Virginia Health Services Director of Dining and Nutrition Viki Reynolds is familiar with what dementia and Alzheimer’s disease can do to an individual and their family members.
During a Lunch & Learn sponsored by the Peninsula Agency on Aging at The Arbors Independent Living, Reynolds put up a family photo where at least five women in the photo have Alzheimer’s.
“This is something near and dear to me,” Reynolds told the group of about 30 in The Arbors dining room.
Alzheimer’s disease is the fifth leading cause of death in adults 65 and older, according to the CDC. Reynolds described it as the destruction of the connections between brain cells by plaque, or protein, buildup. It causes memory loss, and can eventually lead to loss of functions of daily life.
Keep your mind sharp
During her talk, Reynolds offered tips to “use your knife and fork to sharpen your mind.”
Maintaining a healthy diet, and incorporating specific foods, can help stave off Alzheimer’s, she said.
The talk was paired with a buffet lunch from Arbors Chef Akira Johnston and team that featured several of the foods mentioned, including wild rice pilaf (grains), turkey bruschetta and grilled chicken (poultry), spinach salad with blueberries and strawberries (leafy greens and berries), and seafood soup (fish).
Reynolds is a registered dietitian, one of four on the Virginia Health Services team. She oversees the dining and nutritional programs throughout VHS.
Ways Reynolds said you can feed your brain are through:
- Exercise, such as taking a walk.
- Keep mind active, like doing crossword puzzles or watching Jeopardy.
- Diet, incorporating specific foods into your week that have antioxidants and Omega 3s.
The diet for your mind should include foods in their truest form – such as fresh strawberries and blueberries – so you get the most from their health benefits.
With a basket of recommended foods at her side, Reynolds walked the audience through the “Mind Diet.”
- Green vegetables: two servings per day is recommended. (“As a dietitian, I have to tell you, you need more than that,” she says.)
- Dark, leafy greens: two servings per day. Includes kale, dark leafy green lettuce. A vegetable such as broccoli is good, but you need a larger serving to get the same benefits.

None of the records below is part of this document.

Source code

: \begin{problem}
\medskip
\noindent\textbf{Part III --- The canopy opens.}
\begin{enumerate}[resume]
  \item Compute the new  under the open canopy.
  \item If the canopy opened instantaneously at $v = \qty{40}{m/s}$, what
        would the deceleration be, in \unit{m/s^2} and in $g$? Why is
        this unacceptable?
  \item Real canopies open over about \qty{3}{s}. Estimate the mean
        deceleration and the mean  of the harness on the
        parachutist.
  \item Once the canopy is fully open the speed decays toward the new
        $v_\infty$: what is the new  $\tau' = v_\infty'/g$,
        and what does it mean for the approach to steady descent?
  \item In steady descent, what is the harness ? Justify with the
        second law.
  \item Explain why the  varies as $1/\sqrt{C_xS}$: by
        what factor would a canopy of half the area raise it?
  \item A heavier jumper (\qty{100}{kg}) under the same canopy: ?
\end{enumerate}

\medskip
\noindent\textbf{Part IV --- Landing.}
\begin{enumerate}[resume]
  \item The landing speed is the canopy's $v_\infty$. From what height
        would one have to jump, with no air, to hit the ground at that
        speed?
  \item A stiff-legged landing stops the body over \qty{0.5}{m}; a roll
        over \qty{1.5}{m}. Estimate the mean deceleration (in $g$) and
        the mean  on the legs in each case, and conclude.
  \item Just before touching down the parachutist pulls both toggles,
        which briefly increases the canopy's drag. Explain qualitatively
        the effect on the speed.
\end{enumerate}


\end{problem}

- Berries: five servings (half cup) a week. “It’s best to eat them raw,” Reynolds said. That includes blueberries, strawberries, blackberries, raspberries. They have antioxidants that help reduce inflammation.
- Dried beans: three servings per week. They contain Omega 3s, which “promote healthy brain function.”

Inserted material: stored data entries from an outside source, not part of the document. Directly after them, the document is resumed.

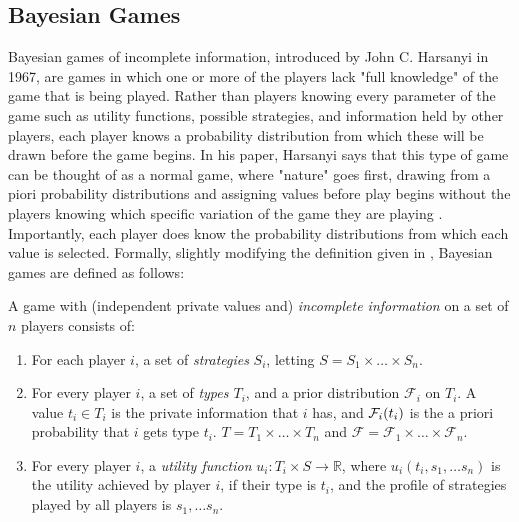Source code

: \documentclass[12pt,twoside]{reedthesis}
\begin{document}
\subsection{Bayesian Games}
Bayesian games of incomplete information, introduced by John C. Harsanyi in 1967, are games in which one or more of the players lack "full knowledge" of the game that is being played. Rather than players knowing every parameter of the game such as utility functions, possible strategies, and information held by other players, each player knows a probability distribution from which these will be drawn before the game begins. In his paper, Harsanyi says that this type of game can be thought of as a normal game, where "nature" goes first, drawing from a piori probability distributions and assigning values before play begins without the players knowing which specific variation of the game they are playing \citep[159]{Harsanyi1967}.
Importantly, each player does know the probability distributions from which each value is selected. Formally, slightly modifying the definition given in \citet{Nisan2007}, Bayesian games are defined as follows:

\begin{dfn}
	A game with (independent private values and) \textit{incomplete information} on a set of $n$ players consists of:
	\begin{enumerate}
		\item For each player $i$, a set of {\em strategies} $S_i$, letting $S = S_1 \times \ldots \times S_n$.
		\item For every player $i$, a set of {\em types $T_i$}, and a prior distribution $\mathcal{F}_i$ on $T_i$. A value $t_i \in T_i$ is the private information that $i$ has, and $\mathcal{F}_i(t_i)$ is the a priori probability that $i$ gets type $t_i$. $T = T_1 \times \ldots \times T_n$ and $\mathcal{F} = \mathcal{F}_1 \times \ldots \times \mathcal{F}_n$.
		\item For every player $i$, a \textit{utility function} $u_i : T_i \times S \rightarrow \mathbb{R}$, where $u_i(t_i, s_1, \ldots s_n)$ is the utility achieved by player $i$, if their type is $t_i$, and the profile of strategies played by all players is $s_1, \ldots s_n$.
	\end{enumerate} 
\label{dfn:BayesianGame}
\end{dfn}
\end{document}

- Whole grains: three servings per day. Includes brown rice, whole grain breads, oats and whole grain cereals.
- Poultry: two to three times a week. Grilled chicken, turkey, etc.

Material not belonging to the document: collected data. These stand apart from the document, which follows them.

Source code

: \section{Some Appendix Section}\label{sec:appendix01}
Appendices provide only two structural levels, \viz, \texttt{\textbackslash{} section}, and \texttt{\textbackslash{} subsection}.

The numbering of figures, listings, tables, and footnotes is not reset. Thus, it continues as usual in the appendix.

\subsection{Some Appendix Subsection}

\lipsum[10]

- Salmon: one serving per week. High in Omega 3s, which work to “decrease protein clumps that might be happening in the brain.”
- Olive oil: 2 tablespoons a day. Extra virgin olive oil is less processed and has the most health benefits. While it doesn’t have a low smoke point, which makes it not as good to cook with, it can be used in salad dressings for those dark, leafy green and berry salads.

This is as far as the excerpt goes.